Data to use>
+===+

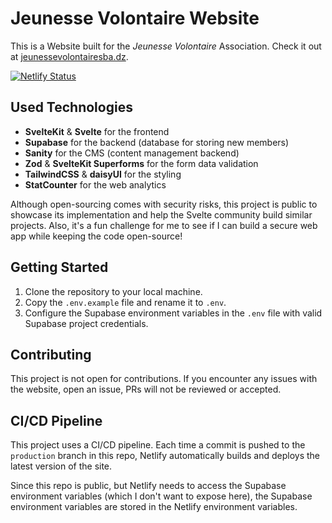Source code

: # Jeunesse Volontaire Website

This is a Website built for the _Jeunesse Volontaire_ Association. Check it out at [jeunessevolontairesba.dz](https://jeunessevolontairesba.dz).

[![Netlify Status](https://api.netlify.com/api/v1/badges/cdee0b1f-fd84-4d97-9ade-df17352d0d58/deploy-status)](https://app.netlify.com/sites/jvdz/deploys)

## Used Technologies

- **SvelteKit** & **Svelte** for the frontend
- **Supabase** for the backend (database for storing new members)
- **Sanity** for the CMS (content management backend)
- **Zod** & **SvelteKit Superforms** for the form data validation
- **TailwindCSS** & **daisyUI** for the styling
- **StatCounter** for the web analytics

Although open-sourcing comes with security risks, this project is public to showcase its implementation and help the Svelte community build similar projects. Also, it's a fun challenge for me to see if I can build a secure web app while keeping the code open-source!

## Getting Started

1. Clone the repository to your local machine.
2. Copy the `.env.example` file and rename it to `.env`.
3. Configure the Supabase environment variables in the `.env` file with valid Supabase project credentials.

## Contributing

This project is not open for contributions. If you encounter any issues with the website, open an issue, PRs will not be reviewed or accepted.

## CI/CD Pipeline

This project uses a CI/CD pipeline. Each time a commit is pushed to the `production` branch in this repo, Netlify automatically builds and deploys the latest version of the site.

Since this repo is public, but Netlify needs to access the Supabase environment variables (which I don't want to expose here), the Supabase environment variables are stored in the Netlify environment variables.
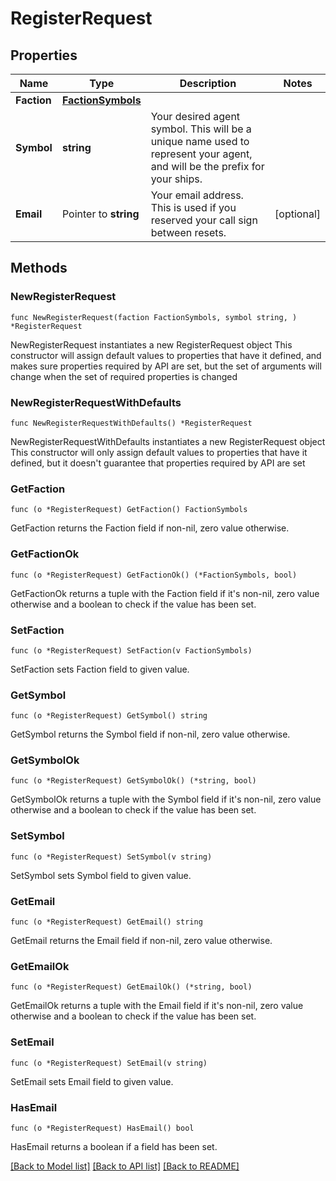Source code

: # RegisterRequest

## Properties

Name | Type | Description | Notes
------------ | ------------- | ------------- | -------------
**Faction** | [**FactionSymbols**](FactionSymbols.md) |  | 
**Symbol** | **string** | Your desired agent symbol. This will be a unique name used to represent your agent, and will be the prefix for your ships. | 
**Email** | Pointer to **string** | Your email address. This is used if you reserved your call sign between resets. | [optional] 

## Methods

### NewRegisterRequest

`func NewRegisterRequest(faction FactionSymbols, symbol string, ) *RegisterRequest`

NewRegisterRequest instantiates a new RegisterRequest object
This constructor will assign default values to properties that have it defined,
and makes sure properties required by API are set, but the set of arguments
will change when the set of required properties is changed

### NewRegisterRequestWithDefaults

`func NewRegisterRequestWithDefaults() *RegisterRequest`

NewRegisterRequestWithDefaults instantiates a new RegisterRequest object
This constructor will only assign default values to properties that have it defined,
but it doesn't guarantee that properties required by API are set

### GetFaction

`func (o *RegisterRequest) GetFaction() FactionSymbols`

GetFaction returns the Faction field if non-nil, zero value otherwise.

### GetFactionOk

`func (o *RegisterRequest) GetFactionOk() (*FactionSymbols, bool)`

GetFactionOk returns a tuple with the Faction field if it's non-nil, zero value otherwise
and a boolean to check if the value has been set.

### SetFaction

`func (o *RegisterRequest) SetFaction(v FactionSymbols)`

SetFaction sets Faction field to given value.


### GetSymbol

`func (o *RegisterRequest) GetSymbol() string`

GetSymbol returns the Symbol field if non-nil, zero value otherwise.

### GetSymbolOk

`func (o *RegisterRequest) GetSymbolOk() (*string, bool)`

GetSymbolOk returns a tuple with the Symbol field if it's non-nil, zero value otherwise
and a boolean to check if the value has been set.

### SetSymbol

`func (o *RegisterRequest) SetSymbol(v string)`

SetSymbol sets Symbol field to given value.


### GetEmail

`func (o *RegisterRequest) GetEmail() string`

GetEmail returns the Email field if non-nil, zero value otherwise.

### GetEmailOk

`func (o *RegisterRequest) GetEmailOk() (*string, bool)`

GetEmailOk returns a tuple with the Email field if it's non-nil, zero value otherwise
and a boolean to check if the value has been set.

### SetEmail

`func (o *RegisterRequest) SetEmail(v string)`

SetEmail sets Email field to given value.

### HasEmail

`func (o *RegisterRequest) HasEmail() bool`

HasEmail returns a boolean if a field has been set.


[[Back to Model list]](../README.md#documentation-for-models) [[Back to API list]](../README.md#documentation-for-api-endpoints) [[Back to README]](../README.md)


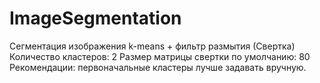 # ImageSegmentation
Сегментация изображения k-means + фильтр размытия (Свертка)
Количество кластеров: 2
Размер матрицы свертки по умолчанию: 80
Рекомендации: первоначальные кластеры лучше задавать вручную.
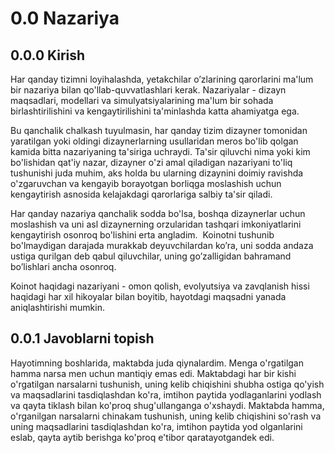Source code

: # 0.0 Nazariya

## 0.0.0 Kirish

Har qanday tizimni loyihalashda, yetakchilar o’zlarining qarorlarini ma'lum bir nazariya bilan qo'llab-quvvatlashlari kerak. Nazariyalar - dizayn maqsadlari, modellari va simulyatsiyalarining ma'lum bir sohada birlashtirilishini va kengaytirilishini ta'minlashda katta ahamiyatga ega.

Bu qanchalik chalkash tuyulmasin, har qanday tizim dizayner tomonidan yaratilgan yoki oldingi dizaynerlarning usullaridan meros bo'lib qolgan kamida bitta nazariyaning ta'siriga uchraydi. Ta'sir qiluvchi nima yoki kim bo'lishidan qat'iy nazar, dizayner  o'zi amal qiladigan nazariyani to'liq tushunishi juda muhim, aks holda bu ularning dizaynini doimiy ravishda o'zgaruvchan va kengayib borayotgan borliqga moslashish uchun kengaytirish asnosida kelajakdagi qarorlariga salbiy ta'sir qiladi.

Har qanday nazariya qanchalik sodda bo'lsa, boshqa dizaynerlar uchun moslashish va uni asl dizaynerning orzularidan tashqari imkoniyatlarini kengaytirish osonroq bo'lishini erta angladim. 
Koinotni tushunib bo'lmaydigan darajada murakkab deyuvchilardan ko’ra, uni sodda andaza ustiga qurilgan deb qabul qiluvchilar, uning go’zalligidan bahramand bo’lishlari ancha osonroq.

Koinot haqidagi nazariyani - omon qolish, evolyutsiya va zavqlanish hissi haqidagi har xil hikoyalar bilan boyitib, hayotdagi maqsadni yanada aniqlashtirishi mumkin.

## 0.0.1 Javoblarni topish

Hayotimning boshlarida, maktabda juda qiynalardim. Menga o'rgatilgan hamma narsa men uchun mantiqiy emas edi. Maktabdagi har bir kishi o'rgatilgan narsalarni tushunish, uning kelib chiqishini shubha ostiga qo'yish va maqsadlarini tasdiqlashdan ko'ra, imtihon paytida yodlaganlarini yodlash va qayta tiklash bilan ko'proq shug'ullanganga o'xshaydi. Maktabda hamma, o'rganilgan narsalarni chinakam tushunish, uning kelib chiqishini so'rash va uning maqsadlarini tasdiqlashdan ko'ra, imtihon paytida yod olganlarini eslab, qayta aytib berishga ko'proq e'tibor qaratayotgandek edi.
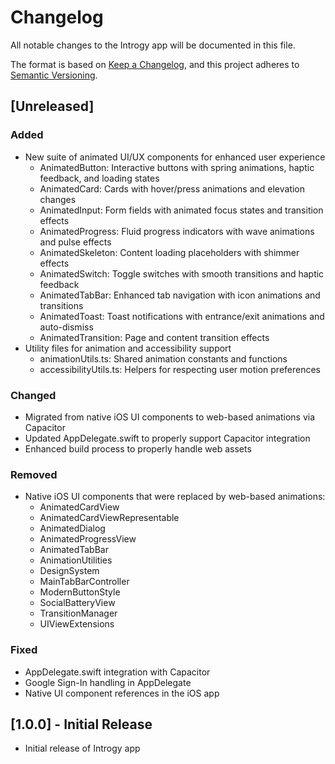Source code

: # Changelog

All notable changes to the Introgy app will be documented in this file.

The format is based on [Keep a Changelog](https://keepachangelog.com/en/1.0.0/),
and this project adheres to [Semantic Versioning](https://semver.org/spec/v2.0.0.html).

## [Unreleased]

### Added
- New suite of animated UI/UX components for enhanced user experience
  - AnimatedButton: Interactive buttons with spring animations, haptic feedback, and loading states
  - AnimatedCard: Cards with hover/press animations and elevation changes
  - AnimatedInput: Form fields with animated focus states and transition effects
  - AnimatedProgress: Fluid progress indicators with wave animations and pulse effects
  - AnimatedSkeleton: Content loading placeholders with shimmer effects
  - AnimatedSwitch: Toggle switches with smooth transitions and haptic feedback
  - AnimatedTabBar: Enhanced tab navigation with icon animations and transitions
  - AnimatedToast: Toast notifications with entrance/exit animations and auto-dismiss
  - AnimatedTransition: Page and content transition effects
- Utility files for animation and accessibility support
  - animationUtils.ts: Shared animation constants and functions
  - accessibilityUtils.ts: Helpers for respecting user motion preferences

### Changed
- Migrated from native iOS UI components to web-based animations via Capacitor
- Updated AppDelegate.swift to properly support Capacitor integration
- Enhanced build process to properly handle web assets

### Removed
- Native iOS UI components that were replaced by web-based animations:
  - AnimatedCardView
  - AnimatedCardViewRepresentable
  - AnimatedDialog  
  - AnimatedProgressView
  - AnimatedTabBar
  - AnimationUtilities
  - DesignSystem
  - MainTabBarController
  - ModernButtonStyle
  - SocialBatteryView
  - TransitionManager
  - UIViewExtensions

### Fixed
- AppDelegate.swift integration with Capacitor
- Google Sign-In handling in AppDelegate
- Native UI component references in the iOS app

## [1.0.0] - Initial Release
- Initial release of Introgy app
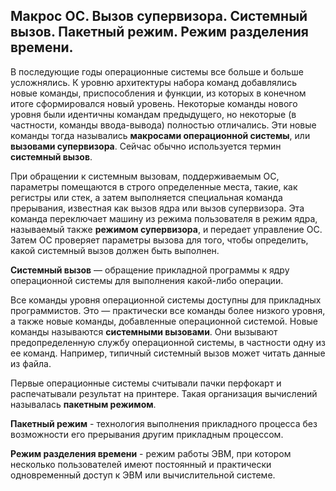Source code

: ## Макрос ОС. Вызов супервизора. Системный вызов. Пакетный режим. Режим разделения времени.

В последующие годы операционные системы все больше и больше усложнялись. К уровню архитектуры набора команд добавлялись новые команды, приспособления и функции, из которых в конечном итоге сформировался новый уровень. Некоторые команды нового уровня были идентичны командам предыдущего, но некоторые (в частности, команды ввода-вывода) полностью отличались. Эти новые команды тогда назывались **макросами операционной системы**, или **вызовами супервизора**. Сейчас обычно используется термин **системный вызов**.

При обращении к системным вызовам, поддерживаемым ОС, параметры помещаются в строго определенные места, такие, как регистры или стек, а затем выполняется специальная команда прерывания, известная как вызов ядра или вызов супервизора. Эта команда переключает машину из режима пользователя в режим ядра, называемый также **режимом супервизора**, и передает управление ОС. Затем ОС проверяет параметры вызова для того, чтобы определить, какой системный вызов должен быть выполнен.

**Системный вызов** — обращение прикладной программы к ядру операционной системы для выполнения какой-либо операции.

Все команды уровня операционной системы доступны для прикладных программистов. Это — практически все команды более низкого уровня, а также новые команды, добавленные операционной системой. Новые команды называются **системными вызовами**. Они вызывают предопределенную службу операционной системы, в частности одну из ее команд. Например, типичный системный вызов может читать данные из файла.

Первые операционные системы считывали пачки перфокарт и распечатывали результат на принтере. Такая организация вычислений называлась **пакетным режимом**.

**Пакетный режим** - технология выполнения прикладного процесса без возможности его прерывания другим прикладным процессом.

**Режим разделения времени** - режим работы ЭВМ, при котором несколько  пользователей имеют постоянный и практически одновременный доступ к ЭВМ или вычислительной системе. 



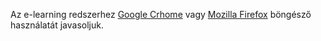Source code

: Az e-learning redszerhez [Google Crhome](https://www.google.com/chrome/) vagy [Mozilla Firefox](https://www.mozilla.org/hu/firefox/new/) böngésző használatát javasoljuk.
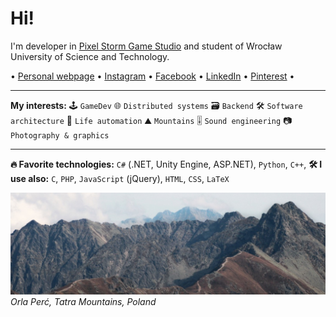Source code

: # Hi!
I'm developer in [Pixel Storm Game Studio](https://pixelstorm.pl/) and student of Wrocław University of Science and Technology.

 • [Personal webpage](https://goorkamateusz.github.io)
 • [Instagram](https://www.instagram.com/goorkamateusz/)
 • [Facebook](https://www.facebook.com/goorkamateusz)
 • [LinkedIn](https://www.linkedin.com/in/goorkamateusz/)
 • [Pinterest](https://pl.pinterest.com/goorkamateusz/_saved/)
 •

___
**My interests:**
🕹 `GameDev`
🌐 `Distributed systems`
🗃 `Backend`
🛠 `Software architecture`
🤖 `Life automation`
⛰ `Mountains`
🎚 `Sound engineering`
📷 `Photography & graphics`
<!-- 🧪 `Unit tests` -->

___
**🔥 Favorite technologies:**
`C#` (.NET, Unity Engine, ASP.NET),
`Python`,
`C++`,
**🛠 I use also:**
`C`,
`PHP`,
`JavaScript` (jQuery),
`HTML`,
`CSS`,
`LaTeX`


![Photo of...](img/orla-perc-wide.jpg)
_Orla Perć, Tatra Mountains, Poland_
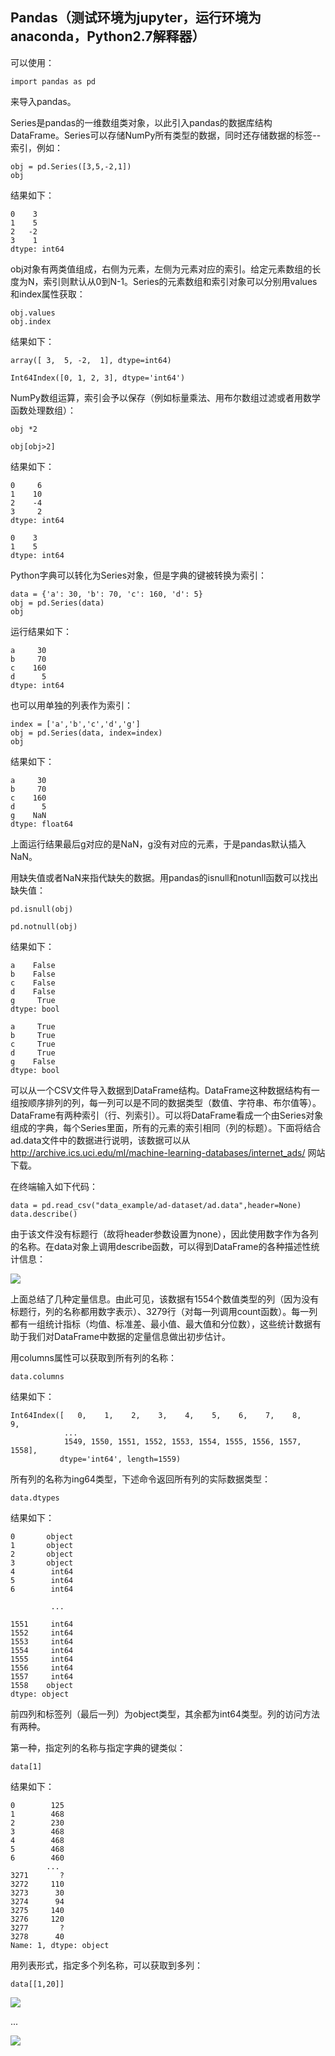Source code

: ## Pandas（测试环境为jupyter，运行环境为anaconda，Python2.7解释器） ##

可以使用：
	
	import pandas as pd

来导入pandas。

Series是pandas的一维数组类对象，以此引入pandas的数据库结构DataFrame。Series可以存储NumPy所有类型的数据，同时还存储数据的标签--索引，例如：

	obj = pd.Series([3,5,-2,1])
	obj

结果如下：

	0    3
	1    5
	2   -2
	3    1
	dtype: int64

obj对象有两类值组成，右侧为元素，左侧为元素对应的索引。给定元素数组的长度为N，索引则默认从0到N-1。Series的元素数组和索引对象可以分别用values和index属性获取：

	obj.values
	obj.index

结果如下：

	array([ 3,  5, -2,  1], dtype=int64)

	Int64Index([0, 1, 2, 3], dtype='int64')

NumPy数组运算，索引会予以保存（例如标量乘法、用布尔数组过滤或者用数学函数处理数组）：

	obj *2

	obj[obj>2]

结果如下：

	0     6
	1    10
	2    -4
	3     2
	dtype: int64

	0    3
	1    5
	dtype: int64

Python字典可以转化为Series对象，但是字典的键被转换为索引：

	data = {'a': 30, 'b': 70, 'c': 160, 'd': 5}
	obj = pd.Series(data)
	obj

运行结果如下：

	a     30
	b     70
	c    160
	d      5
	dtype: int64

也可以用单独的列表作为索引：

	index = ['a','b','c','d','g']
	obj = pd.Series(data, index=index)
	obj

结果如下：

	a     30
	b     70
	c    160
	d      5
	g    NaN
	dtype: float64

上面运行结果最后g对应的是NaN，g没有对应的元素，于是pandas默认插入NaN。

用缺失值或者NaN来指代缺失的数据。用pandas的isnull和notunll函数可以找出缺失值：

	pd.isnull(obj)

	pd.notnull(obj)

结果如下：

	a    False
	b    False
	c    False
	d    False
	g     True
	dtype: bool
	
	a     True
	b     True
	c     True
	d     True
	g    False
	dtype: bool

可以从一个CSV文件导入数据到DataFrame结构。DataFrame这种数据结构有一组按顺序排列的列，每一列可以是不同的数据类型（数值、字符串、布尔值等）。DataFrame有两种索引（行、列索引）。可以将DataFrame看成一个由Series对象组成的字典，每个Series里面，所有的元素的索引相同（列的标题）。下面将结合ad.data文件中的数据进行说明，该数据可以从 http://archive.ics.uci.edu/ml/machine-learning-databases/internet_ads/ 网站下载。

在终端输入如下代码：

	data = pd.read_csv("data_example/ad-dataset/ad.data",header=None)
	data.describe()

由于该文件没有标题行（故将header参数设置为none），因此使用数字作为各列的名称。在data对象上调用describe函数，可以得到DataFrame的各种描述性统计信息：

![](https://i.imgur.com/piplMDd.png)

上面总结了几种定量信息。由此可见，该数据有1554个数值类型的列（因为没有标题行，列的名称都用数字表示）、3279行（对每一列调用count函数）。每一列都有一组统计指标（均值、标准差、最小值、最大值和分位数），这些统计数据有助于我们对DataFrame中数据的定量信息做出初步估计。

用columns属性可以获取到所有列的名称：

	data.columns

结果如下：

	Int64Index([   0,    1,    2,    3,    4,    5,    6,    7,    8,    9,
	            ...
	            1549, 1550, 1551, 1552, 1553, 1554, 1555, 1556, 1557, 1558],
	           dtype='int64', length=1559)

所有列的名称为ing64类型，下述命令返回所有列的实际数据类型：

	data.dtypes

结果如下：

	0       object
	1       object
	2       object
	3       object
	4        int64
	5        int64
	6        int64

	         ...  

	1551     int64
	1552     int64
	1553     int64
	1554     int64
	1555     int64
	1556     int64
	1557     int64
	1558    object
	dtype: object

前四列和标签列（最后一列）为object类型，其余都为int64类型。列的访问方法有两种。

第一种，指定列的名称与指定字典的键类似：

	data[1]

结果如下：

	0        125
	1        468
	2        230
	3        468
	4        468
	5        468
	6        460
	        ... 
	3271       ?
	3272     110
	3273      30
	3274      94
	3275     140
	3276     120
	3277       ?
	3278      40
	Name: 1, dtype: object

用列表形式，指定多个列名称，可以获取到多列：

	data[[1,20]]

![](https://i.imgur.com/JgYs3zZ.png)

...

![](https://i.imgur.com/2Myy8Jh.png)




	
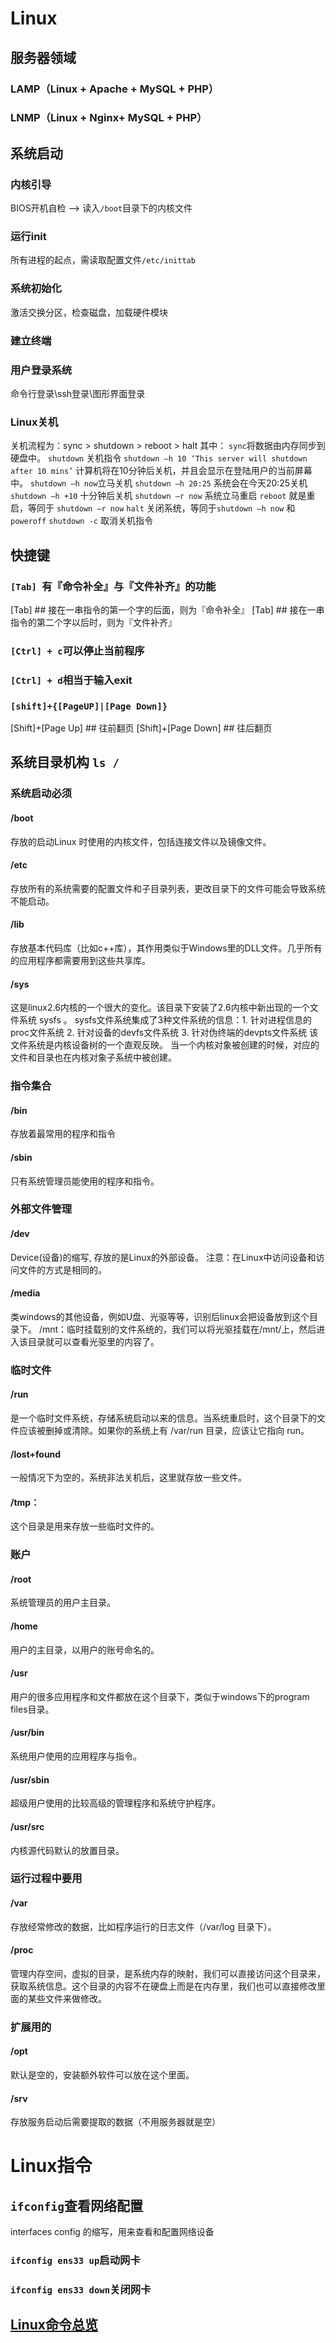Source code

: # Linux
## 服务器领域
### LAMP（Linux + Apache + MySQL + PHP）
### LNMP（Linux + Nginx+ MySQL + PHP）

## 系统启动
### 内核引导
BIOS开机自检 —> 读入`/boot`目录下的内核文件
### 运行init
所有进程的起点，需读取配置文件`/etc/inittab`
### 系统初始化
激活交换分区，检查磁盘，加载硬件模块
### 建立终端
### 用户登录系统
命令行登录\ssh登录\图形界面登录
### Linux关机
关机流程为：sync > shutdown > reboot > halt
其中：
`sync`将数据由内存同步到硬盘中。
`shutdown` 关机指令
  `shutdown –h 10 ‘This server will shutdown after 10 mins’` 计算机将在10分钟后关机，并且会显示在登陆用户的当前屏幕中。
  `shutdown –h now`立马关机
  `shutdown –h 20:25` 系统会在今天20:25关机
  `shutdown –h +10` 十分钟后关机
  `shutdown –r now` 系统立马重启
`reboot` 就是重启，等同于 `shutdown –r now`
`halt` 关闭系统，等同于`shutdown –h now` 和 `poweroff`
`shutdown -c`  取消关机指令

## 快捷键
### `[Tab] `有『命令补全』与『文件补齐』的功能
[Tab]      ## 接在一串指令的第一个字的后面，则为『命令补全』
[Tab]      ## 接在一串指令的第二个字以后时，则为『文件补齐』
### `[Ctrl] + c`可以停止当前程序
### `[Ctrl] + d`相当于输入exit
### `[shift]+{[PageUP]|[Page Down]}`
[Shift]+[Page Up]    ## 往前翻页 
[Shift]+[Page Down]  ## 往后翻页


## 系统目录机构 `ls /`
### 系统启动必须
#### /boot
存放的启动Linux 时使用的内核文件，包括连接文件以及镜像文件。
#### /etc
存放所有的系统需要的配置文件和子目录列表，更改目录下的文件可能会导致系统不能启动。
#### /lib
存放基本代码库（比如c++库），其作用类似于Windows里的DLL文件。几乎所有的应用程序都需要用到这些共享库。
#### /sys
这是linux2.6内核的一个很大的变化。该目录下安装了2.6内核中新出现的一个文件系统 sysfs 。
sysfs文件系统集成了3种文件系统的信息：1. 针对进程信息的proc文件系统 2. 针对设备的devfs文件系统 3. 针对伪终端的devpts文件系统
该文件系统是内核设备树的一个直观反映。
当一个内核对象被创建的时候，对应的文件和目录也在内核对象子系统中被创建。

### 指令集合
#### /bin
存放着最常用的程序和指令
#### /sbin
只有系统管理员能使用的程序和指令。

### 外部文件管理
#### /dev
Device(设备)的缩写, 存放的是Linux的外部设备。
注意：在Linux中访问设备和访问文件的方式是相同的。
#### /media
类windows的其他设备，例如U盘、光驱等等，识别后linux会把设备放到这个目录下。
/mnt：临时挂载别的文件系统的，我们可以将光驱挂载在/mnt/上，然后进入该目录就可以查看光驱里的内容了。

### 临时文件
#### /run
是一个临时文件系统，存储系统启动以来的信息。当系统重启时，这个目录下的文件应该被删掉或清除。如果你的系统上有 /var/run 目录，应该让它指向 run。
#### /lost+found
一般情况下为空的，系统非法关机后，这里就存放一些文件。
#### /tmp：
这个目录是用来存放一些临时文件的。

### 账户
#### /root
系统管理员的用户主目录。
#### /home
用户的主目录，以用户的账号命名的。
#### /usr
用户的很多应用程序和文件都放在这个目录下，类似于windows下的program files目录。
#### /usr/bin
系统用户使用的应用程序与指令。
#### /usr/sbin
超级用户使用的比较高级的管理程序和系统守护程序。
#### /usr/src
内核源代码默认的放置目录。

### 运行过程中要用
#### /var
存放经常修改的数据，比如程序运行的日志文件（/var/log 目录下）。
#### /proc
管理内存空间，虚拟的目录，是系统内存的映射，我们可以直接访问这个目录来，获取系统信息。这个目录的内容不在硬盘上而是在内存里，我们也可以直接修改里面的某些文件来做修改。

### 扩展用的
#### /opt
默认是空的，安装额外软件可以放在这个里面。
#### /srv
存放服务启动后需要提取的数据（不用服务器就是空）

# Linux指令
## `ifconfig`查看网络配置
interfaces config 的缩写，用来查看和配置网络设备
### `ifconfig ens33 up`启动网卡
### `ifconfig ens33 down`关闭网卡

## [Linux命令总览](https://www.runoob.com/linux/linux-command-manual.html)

+===+

Requirement> Check each line of the records for the string "разделения" and copy those that have it.

Result of this exercise>
: ## Макрос ОС. Вызов супервизора. Системный вызов. Пакетный режим. Режим разделения времени.
**Режим разделения времени** - режим работы ЭВМ, при котором несколько  пользователей имеют постоянный и практически одновременный доступ к ЭВМ или вычислительной системе. 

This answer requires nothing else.